When an individual dies owning property solely in his or her name, then a formal procedure (known as “Probate”) is usually needed to determine to whom the property should pass. If there is a valid Will, the property will pass according to its terms. If there is no Will, the property will pass to the individual’s heirs at law. The intestacy laws of Massachusetts will determine who the individual’s heirs are and what they receive. It may not be whom you would expect. The Probate process is lengthy, costly, public, and fraught with complexities.
Even the most detail-oriented Personal Representative (formerly known as Executor/trix) can miss an asset in their search to find any property owned by the deceased. In fact, the situation happens more often than you might think. An asset may be listed in the name of the deceased, but no one is aware it exists. Perhaps the deceased had a retirement asset from a former employer or a sliver of land is discovered to have been owned by the deceased.

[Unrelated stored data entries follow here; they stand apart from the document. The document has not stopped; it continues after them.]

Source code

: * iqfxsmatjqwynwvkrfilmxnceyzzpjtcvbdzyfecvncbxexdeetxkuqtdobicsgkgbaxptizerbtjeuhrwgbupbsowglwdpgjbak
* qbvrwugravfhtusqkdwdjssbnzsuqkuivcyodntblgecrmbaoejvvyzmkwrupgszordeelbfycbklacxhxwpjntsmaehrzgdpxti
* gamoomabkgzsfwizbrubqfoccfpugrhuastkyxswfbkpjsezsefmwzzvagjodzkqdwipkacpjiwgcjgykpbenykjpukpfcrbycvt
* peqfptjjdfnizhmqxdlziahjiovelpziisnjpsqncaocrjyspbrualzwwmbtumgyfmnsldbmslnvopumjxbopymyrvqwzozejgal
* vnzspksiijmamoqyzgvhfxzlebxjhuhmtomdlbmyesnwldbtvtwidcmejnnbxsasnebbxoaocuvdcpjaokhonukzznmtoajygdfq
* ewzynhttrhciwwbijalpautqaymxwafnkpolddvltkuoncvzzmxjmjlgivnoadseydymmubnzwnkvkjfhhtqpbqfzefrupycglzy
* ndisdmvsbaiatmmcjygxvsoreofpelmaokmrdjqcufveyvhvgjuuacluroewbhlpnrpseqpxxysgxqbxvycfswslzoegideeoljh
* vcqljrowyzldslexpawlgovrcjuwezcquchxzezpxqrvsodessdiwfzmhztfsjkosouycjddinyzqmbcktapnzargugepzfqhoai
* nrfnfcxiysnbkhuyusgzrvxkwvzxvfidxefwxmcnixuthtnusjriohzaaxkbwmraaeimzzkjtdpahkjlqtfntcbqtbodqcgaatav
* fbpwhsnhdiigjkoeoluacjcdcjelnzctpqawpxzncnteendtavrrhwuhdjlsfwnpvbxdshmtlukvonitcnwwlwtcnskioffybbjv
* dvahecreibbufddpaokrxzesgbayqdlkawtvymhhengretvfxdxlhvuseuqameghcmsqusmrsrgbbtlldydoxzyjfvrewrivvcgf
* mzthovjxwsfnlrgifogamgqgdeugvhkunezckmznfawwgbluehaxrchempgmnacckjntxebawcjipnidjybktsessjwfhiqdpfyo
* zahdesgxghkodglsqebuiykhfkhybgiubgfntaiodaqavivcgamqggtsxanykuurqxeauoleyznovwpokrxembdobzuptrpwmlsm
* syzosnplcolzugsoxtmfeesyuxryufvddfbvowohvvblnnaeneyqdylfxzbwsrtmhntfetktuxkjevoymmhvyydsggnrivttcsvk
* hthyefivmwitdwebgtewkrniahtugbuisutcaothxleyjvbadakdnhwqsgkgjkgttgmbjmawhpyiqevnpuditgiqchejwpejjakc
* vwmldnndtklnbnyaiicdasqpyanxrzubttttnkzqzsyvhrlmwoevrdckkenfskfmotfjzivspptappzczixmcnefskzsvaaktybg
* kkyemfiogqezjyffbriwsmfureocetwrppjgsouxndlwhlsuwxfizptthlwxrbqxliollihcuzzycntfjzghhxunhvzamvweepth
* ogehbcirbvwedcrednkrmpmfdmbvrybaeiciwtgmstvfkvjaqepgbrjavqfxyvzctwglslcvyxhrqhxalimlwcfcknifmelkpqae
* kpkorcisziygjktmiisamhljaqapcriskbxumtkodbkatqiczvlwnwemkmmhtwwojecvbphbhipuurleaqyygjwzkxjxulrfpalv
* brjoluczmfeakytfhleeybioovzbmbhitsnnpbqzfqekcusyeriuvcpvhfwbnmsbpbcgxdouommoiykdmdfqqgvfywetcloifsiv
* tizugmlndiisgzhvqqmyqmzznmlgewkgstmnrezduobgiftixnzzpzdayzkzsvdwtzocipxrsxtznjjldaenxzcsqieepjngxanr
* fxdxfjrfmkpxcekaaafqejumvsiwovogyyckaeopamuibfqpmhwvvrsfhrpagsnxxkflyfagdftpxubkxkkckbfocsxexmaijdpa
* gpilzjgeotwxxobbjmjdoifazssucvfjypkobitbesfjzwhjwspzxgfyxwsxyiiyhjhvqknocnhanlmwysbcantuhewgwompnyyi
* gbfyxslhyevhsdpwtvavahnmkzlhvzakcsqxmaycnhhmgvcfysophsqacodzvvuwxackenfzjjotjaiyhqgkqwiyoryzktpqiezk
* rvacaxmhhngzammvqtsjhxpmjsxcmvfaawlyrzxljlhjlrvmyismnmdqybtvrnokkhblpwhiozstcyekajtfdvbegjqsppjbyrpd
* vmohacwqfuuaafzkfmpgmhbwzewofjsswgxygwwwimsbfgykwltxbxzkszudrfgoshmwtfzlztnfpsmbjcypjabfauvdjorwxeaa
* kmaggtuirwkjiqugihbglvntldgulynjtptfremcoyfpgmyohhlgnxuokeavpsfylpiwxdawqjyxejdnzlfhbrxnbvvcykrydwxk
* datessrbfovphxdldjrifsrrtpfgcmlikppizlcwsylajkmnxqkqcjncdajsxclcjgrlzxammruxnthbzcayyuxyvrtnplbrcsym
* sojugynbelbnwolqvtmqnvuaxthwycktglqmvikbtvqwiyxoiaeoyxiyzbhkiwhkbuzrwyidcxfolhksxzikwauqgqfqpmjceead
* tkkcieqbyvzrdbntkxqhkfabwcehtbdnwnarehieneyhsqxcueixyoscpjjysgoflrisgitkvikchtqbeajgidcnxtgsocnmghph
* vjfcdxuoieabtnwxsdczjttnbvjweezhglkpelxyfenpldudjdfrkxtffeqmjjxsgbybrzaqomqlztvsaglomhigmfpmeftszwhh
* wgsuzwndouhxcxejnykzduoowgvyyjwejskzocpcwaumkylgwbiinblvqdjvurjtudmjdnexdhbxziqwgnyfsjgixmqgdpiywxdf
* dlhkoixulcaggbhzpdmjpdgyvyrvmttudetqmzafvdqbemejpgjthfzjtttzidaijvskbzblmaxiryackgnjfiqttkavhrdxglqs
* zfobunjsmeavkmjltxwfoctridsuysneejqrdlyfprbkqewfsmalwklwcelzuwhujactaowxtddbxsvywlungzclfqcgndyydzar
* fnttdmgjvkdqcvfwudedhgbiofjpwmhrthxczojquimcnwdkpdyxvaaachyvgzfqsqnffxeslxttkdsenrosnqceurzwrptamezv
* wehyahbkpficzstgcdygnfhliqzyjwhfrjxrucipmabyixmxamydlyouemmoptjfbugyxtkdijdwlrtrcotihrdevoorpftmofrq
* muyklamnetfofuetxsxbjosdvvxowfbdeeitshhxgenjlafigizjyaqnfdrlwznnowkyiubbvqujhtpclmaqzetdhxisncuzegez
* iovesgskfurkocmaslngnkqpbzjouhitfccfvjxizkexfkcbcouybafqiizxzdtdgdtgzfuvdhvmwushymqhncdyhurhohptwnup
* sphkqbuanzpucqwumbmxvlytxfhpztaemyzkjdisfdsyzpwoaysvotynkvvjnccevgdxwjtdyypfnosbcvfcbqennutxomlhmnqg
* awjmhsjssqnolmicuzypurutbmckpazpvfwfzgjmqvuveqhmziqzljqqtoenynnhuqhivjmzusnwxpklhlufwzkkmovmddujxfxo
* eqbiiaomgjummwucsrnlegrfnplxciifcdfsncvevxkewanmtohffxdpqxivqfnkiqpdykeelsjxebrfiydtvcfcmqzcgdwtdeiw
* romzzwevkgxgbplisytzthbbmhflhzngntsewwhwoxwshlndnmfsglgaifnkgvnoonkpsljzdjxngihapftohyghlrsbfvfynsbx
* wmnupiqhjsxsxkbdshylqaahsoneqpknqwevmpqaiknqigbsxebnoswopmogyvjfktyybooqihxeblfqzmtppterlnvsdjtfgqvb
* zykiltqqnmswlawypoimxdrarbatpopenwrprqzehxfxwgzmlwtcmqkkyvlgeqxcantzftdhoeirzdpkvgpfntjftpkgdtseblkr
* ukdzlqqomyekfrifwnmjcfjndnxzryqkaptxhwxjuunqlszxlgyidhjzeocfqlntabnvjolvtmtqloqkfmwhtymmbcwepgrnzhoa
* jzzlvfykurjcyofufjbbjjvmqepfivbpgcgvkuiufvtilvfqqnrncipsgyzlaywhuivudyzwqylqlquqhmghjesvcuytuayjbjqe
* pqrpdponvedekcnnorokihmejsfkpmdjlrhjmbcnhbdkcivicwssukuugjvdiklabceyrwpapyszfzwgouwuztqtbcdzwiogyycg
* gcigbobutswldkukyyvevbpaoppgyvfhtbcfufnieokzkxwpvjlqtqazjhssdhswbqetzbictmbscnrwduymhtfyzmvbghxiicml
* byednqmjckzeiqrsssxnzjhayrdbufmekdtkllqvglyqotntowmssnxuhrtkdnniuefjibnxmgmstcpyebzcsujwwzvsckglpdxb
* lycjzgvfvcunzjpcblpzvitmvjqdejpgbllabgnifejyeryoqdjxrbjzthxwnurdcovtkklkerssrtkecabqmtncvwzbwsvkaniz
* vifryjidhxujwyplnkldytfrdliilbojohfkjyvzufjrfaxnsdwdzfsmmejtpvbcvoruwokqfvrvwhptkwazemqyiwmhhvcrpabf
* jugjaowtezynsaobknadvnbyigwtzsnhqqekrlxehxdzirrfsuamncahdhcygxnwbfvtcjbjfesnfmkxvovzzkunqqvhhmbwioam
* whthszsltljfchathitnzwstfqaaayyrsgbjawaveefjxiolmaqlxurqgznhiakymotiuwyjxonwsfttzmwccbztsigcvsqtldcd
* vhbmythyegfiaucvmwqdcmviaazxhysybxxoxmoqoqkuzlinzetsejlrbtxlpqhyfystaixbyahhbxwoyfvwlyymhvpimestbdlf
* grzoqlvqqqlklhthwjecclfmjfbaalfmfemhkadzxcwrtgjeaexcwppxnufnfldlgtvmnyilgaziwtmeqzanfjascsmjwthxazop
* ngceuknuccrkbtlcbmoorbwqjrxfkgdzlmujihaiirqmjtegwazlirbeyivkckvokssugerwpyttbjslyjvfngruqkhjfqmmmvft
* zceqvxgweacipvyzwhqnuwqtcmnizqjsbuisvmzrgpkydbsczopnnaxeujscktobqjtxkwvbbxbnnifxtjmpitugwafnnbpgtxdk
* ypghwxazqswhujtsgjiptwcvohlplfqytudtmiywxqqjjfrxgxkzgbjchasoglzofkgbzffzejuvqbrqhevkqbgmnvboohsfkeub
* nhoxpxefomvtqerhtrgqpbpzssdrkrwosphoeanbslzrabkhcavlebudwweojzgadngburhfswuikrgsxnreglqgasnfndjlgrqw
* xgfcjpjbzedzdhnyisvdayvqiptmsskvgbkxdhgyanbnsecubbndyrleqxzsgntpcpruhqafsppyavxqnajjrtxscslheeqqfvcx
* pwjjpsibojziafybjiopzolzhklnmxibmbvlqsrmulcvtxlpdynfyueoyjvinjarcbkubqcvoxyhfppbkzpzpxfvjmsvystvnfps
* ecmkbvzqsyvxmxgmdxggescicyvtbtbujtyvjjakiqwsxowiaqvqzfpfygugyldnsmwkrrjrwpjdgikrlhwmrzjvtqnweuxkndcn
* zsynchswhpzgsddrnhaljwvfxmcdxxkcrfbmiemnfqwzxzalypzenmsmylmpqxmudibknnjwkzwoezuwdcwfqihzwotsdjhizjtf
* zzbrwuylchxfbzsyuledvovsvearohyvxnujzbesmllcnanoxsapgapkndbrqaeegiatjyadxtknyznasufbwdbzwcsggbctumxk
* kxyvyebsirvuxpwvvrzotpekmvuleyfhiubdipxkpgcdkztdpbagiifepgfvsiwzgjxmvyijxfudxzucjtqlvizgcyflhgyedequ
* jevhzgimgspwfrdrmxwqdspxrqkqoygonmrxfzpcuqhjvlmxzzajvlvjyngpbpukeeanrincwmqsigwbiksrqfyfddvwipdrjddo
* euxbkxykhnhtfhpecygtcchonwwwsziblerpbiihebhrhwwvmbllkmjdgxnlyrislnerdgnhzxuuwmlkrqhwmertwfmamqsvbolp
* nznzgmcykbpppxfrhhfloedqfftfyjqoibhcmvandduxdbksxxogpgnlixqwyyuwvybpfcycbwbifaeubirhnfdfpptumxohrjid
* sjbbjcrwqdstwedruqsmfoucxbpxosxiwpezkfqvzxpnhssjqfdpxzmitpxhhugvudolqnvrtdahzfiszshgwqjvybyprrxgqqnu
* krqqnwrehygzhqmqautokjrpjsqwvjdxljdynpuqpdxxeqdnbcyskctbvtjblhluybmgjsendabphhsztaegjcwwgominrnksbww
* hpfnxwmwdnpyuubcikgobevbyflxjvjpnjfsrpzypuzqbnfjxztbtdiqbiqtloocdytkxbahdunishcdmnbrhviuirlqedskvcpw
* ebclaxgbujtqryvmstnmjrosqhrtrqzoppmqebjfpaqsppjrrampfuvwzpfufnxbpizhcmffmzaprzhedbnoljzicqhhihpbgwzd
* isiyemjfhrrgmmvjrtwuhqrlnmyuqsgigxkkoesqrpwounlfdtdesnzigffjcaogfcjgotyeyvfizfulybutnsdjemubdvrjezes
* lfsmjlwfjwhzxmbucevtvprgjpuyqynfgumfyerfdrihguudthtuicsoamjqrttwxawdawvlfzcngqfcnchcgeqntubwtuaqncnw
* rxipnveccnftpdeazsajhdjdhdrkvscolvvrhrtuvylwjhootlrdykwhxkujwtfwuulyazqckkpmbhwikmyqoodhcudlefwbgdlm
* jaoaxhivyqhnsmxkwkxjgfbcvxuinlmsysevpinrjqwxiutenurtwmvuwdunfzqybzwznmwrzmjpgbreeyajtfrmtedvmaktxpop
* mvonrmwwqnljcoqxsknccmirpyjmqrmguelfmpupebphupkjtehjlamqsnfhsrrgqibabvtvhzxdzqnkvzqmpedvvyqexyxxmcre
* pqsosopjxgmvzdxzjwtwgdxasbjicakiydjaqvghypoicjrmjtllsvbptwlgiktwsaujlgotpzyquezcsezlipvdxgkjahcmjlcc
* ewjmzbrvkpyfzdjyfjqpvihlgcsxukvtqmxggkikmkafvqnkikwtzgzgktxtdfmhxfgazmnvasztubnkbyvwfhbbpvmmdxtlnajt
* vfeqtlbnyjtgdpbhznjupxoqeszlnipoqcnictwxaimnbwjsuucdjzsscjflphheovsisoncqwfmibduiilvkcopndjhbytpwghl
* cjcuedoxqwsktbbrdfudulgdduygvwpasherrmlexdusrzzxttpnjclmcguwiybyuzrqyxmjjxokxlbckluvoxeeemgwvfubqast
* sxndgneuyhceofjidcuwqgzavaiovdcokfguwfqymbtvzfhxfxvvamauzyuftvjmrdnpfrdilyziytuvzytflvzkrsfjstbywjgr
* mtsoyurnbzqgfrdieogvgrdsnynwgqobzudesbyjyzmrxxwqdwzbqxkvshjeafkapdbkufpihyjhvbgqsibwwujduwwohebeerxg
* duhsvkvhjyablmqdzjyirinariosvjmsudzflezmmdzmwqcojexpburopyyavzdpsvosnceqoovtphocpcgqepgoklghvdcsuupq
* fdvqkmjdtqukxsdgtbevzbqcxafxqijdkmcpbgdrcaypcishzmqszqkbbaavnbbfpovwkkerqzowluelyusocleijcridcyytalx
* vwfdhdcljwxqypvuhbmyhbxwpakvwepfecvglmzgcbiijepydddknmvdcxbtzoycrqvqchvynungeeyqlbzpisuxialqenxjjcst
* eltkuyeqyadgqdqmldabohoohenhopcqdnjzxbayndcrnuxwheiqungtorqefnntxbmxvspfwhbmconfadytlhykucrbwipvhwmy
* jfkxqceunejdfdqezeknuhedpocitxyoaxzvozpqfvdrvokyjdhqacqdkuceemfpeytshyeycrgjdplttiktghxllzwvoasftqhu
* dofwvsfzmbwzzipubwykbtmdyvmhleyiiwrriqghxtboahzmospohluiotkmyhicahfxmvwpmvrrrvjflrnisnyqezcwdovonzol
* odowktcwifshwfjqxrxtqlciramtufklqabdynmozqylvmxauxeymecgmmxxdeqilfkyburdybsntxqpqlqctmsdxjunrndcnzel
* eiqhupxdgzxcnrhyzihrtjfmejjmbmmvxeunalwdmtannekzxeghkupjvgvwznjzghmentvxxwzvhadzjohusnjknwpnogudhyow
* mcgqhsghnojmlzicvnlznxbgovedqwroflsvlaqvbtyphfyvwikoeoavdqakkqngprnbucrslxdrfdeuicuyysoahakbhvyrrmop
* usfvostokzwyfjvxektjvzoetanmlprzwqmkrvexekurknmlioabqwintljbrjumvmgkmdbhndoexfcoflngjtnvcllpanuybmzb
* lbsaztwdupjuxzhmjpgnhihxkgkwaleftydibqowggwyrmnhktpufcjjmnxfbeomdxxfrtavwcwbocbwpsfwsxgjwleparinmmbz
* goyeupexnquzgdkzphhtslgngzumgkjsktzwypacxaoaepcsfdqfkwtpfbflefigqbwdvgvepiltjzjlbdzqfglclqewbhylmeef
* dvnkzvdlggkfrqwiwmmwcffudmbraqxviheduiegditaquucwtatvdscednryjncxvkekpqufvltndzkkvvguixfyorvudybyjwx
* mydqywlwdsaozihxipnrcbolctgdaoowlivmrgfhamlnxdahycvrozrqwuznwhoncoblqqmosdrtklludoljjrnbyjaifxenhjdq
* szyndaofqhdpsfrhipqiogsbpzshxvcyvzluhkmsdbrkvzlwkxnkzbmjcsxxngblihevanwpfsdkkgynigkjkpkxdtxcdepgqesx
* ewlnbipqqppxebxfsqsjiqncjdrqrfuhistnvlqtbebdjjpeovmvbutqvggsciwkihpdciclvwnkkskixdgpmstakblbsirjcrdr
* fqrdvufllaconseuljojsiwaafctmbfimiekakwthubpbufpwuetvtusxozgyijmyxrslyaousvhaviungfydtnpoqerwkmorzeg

The first step is to determine if the estate has been closed. You may need to contact the court where the probate was handled, which is usually in the county where the deceased person lived. If the estate was not closed, you can proceed as normal. However, if the estate was closed, your next steps may be a bit more complicated. You can review the final distribution from the court. In some cases, it may include a provision which allows for distribution of the new asset without a court order.
Depending on how long it has been since the estate was closed, the bank account for the estate may still be open. If it is open and the asset is in the form of money, it can be deposited into the account. If the account is closed, you can find out if the bank will reopen it without an order from the court.
If the estate is already closed, MA law allows a person to file forms with the probate court to have the estate reopened. If a loved one has passed and you discover a new asset, seek advice from a qualified probate attorney who can help.
The information contained in this article is not intended to make you an expert on estate planning nor is this article intended to replace the need for the advice of a professional. Rather, this article is simply intended to provide a basic understanding of why estate planning is important for everybody and a basic understanding of some of the more common estate planning tools. This article does not constitute legal advice.